A seguir, Angela descreve a noite de 1º de setembro de 2024:

“Certa noite, eu estava trabalhando por volta das nove horas com alguns colegas. Fazemos plantões noturnos muito longos e iniciamos muito cedo pelas manhãs.

Recebemos um alerta de que um carro com cinco pacientes com suspeita de cólera estava chegando ao nosso hospital.

Infelizmente, no caminho para o hospital, uma das pessoas morreu. O quadro de saúde dos outros quatro pacientes era grave, mas o carro teve que retornar ao vilarejo com o corpo do paciente que havia morrido.

Uma ambulância foi buscar os pacientes, e enquanto isso a equipe e eu fomos preparar tudo o que precisaríamos para quando eles chegassem. O centro de tratamento de cólera já estava completamente lotado, então precisávamos encontrar novos leitos onde quer que pudéssemos.

Todos estavam de pé, prontos para atender a essa nova emergência.

Quando os quatro pacientes chegaram, percebemos que dois deles estavam em estado muito crítico. Um deles era uma criança que também estava com desnutrição. Crianças com essa condição podem ser mais vulneráveis a outras doenças e o cólera pode ser fatal.

Quando as vemos nessas condições, descobrimos uma força em nós mesmos que não sabíamos que tínhamos. Você se torna mais rápido, eficiente e se torna a melhor pessoa que poderia imaginar ser.

Tudo estava acontecendo automaticamente: todos estavam no lugar certo no momento exato, fazendo tudo o que era necessário para levar essas pessoas ao hospital e cuidar delas. Todos nós complementávamos as ações uns dos outros em uma corrida frenética contra o relógio.
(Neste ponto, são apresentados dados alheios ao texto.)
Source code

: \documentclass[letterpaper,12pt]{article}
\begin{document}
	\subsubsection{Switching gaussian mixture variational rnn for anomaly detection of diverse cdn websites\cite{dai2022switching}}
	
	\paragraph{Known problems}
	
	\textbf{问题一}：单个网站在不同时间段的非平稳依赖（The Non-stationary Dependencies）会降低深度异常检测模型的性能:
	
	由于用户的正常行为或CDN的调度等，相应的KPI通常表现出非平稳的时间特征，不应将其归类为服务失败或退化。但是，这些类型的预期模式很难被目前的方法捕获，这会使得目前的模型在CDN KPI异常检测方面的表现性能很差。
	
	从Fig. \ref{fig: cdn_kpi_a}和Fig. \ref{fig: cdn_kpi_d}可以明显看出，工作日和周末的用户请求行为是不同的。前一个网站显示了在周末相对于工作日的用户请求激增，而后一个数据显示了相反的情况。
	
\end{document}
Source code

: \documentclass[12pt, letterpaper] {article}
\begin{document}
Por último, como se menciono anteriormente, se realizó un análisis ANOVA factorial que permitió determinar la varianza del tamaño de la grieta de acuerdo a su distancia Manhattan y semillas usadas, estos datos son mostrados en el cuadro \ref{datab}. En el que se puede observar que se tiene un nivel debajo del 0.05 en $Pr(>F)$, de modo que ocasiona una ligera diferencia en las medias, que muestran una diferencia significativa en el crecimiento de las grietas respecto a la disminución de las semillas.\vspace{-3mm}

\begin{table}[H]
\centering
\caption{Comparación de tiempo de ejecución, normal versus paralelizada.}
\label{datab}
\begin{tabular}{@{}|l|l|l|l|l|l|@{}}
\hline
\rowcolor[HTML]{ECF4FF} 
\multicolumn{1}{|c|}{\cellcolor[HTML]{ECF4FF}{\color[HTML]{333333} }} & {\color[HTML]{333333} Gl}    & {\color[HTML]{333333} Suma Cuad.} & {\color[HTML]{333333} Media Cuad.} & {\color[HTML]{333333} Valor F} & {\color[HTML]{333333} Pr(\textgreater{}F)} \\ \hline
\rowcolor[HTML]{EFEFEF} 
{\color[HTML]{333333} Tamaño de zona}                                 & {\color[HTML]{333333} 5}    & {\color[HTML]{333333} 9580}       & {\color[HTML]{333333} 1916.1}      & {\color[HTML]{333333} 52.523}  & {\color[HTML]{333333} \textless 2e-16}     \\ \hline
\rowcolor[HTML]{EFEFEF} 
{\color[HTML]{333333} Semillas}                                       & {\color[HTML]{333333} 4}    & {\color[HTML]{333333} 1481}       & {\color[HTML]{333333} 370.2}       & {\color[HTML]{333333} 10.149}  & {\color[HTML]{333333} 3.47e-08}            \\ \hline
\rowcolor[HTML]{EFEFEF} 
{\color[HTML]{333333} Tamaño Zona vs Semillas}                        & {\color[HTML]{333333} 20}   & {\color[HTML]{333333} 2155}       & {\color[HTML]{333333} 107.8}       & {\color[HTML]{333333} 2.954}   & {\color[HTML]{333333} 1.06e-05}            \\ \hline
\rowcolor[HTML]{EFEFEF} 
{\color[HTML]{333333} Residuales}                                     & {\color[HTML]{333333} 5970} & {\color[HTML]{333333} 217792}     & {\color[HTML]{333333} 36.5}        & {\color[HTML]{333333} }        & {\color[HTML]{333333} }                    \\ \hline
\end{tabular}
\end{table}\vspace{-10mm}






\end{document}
A criança estava mal, mas sua situação era estável.

O outro paciente, um homem adulto, estava em estado de choque, inconsciente. É assim que se morre de cólera: a desidratação faz com que o corpo entre em choque. Quando o corpo chega a esse ponto, depois de alguns minutos, já é tarde demais. É possível que você nunca mais retorne.

Tivemos apenas alguns minutos. Enquanto os médicos tentavam reanimá-lo, administrando litros de soro em suas veias, todos os outros profissionais da equipe estavam lá, prontos para prestar a assistência que pudessem.

Estávamos ficando sem suprimentos e sem equipe. Foi tudo muito intenso; naqueles cinco minutos, muita coisa aconteceu. Tudo foi muito rápido. Levei uma caixa de fluidos, a última caixa, para a enfermaria e, quando cheguei, vi que o paciente que estava inconsciente agora estava consciente, ele estava bem.

Aqueles cinco minutos entre sua chegada e o momento que ele recobrou a consciência. Com, não sei, 10 litros de infusão intravenosa, nós o salvamos. Eu estava com o corpo coberto de suor e lama. De repente, percebi que tínhamos conseguido, e que ninguém do grupo que havia chegado ao hospital havia morrido. Todos os quatro estavam estáveis.

Percebi que o paciente que estava inconsciente não sabia que sobreviveria. Mesmo estando acordado, ele ainda não sabia. Seu rosto e sua respiração demonstravam muito pânico e medo.

Com o olhar em busca de respostas, ele encontrou meus olhos. Eu sorri para ele e acenei com a cabeça, pois queria que ele soubesse que tudo ficaria bem. Ele olhou para mim e acenou em retribuição. E naquele momento, todos aqueles plantões pela manhã bem cedo e as noites longas fizeram muito sentido.”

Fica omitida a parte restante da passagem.